元弘の乱以来、足利尊氏に従って活動。正慶2:元弘3年(1333)の建武政権の樹立後、相模国鎌倉に赴任した足利直義に付されたとみられ、建武2年(1335)7月に北条時行が蜂起して鎌倉に侵攻した際、支えきれずに直義とともに三河国まで敗走している(中先代の乱)。
尊氏が建武3:延元元年(1336)1月の京都攻防戦に敗れて西走する途次の2月、再挙の布石として細川一族が四国に分遣された際には、従兄弟の細川和氏らとともに恩賞を宛行う権限を委ねられた。また、これと併せて河内守護、同年4月には土佐守護に任じられており、建武4:延元2年(1337)4月に和泉守護、5月に阿波守護、8月には讃岐守護に任じられて畿内近国の統治を任されたほか、侍所頭人に任じられた時期もあり、その信任の厚さを窺い知ることができる。
建武5(=暦応元):延元3年(1338)には陸奥国より西上してきた北畠顕家の軍勢と戦い、3月の摂津国住吉での戦いには破れたが、5月の和泉国石津での戦いで高師直らの援軍を得て勝利した(北畠顕家の征西:その2)。
康永2:興国4年(1343)1月頃には北朝より陸奥守(国司)に任じられるが、赴任はおろか目代さえも派遣しなかった。
貞和3:正平2年(1347)8月に楠木正行が河内国にて挙兵するとその鎮圧を命じられたが、9月の河内国藤井寺合戦で敗れ、次いで11月には山名時氏の援軍を得て戦ったが再び敗れ(住吉・天王寺合戦)、河内・和泉守護を更迭された。
この没収された両守護職が高師泰に与えられたことから高兄弟に反発するようになったともいわれ、貞和5:正平4年(1349)の秋頃には高師直との反目によって失脚した足利直義を錦小路の自邸に迎えており、観応元:正平5年(1350)10月末に足利尊氏・高師直らが足利直冬を征討するために出陣した際、当初はこれに従って出陣したが、この後に直義が南朝と結んで挙兵に及ぶと、播磨国あたりで離脱して讃岐国に帰国して兵を募り、翌観応2:正平6年(1351)2月に軍勢を率いて渡海し、京都制圧を企てた直義勢に加勢した(観応の擾乱)。

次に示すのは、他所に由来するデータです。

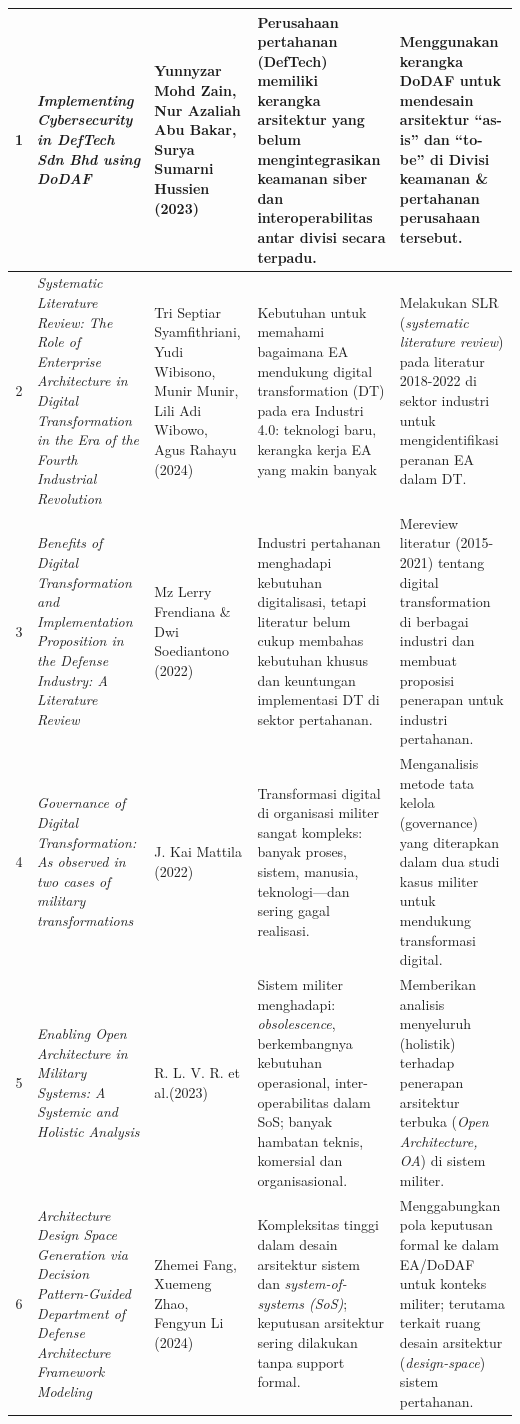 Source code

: \begin{longtable}{|c|p{3cm}|p{3cm}|p{3cm}|p{3cm}|}
1 & \textit{Implementing Cybersecurity in DefTech Sdn Bhd using DoDAF} 
& Yunnyzar Mohd Zain, Nur Azaliah Abu Bakar, Surya Sumarni Hussien (2023) \parencite{Zain2023}
& Perusahaan pertahanan (DefTech) memiliki kerangka arsitektur yang belum mengintegrasikan keamanan siber dan interoperabilitas antar divisi secara terpadu. 
& Menggunakan kerangka DoDAF untuk mendesain arsitektur “as-is” dan “to-be” di Divisi keamanan \& pertahanan perusahaan tersebut. \\
\hline
2 & \textit{Systematic Literature Review: The Role of Enterprise Architecture in Digital Transformation in the Era of the Fourth Industrial Revolution} 
& Tri Septiar Syamfithriani, Yudi Wibisono, Munir Munir, Lili Adi Wibowo, Agus Rahayu (2024) \parencite{Syamfithriani}
& Kebutuhan untuk memahami bagaimana EA mendukung digital transformation (DT) pada era Industri 4.0: teknologi baru, kerangka kerja EA yang makin banyak
& Melakukan SLR (\textit{systematic literature review}) pada literatur 2018-2022 di sektor industri untuk mengidentifikasi peranan EA dalam DT. \\
\hline
3 & \textit{Benefits of Digital Transformation and Implementation Proposition in the Defense Industry: A Literature Review}
& Mz Lerry Frendiana \& Dwi Soediantono (2022) \parencite{Frendiana2022}
& Industri pertahanan menghadapi kebutuhan digitalisasi, tetapi literatur belum cukup membahas kebutuhan khusus dan keuntungan implementasi DT di sektor pertahanan.
& Mereview literatur (2015-2021) tentang digital transformation di berbagai industri dan membuat proposisi penerapan untuk industri pertahanan. \\
\hline
4 & \textit{Governance of Digital Transformation: As observed in two cases of military transformations}
& J. Kai Mattila (2022) \parencite{Mattila2022}
& Transformasi digital di organisasi militer sangat kompleks: banyak proses, sistem, manusia, teknologi—dan sering gagal realisasi.
& Menganalisis metode tata kelola (governance) yang diterapkan dalam dua studi kasus militer untuk mendukung transformasi digital. \\
\hline
5 & \textit{Enabling Open Architecture in Military Systems: A Systemic and Holistic Analysis}
& R. L. V. R. et al.(2023) \parencite{Radoman2025}
& Sistem militer menghadapi: \textit{obsolescence}, berkembangnya kebutuhan operasional, inter-operabilitas dalam SoS; banyak hambatan teknis, komersial dan organisasional.
& Memberikan analisis menyeluruh (holistik) terhadap penerapan arsitektur terbuka (\textit{Open Architecture, OA}) di sistem militer. \\
\hline
6 & \textit{Architecture Design Space Generation via Decision Pattern-Guided Department of Defense Architecture Framework Modeling}
& Zhemei Fang, Xuemeng Zhao, Fengyun Li (2024) \parencite{Fang2024}
& Kompleksitas tinggi dalam desain arsitektur sistem dan \textit{system-of-systems (SoS)}; keputusan arsitektur sering dilakukan tanpa support formal.
& Menggabungkan pola keputusan formal ke dalam EA/DoDAF untuk konteks militer; terutama terkait ruang desain arsitektur (\textit{design-space}) sistem pertahanan. \\
\hline
\end{longtable}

まもなく直義が復権を果たすと引付頭人に任じられ、土佐守護にも任じられたようであるが、この頃より直義と距離を置き始めたことが窺われ、同年8月に直義が北陸に出奔した際にはこれに同行しておらず、京都に留まって尊氏に帰順し、これと前後して和泉守護に復している。
観応3(=文和元):正平7年(1352)閏2月に楠木正儀を主力とする南朝軍が京都に侵攻した際には防ぎきれなかったが、3月には逆襲に転じ、幕府軍の大将として岩清水八幡宮に籠城する南朝軍を攻め、5月にはこれを攻略。しかし同年7月5日に病死した。